• **WHAT YOU NEED TO DO**
Your answer should be only the lines below from the one with "अधिलोकमधिज्योतिषमधिविद्यमधिप्रजमध्यात्मम्। ता महासंहिता" to the one with "अथाधिलोकम्। पृथिवी पूर्वरूपम्।", repeated exactly, ends included.

== SUPPLIED DATA ==

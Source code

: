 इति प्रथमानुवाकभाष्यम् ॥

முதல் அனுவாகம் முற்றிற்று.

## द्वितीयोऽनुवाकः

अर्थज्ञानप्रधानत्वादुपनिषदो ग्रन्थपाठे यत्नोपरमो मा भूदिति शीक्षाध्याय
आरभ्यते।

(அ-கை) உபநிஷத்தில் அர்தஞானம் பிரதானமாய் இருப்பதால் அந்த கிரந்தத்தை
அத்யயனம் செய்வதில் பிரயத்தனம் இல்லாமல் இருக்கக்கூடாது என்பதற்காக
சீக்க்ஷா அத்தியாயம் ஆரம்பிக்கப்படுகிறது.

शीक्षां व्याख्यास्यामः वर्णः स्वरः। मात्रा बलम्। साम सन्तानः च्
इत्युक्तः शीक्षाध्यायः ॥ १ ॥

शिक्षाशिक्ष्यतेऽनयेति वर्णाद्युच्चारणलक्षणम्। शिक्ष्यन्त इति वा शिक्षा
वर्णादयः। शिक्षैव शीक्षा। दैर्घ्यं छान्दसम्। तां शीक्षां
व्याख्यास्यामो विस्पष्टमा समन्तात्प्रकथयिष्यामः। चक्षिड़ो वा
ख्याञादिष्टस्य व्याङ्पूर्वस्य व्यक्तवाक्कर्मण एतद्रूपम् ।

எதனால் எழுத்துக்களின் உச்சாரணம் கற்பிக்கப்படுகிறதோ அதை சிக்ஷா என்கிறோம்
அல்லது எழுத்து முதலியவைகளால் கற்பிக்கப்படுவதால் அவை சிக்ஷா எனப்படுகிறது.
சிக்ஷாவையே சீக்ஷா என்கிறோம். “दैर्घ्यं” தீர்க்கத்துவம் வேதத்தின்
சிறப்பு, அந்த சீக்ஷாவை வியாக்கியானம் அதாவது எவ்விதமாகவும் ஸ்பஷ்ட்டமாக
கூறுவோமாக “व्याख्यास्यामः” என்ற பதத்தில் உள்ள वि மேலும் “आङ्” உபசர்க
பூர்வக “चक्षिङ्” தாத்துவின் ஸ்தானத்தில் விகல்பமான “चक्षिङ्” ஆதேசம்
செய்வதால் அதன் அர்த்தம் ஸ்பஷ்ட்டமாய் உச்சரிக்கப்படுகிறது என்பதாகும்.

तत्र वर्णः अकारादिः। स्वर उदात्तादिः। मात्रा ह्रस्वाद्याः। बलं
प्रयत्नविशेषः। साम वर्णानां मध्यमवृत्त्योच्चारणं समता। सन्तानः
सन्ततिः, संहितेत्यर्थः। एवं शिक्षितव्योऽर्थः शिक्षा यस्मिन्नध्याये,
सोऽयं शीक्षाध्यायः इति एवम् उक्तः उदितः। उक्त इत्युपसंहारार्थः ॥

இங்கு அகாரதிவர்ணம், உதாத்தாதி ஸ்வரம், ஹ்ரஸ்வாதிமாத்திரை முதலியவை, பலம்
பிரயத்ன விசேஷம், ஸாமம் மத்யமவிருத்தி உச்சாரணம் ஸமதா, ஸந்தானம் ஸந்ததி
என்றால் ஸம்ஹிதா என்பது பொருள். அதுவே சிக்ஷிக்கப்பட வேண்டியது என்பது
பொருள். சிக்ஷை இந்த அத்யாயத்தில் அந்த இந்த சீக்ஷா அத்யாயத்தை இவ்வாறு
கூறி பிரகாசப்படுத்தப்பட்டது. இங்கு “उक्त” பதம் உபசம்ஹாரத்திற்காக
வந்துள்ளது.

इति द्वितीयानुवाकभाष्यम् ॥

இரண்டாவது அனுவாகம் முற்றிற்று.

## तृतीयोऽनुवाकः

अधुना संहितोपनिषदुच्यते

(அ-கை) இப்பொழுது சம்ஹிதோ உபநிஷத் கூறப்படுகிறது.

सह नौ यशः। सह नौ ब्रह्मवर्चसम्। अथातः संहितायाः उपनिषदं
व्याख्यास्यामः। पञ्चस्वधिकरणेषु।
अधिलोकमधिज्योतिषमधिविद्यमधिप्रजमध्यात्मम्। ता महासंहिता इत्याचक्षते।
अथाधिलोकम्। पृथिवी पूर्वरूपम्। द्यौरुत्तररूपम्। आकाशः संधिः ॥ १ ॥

===
== SUPPLIED DATA ==

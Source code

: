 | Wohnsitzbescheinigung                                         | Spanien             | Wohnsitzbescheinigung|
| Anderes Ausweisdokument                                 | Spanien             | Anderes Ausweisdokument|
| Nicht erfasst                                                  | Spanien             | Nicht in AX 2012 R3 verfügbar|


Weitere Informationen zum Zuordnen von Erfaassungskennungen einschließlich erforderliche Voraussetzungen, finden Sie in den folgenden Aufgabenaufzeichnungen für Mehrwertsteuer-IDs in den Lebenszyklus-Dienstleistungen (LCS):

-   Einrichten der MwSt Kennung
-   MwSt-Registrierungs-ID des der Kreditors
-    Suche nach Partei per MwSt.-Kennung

===

• **REPLY TO THE TASK**
अधिलोकमधिज्योतिषमधिविद्यमधिप्रजमध्यात्मम्। ता महासंहिता इत्याचक्षते।
अथाधिलोकम्। पृथिवी पूर्वरूपम्। द्यौरुत्तररूपम्। आकाशः संधिः ॥ १ ॥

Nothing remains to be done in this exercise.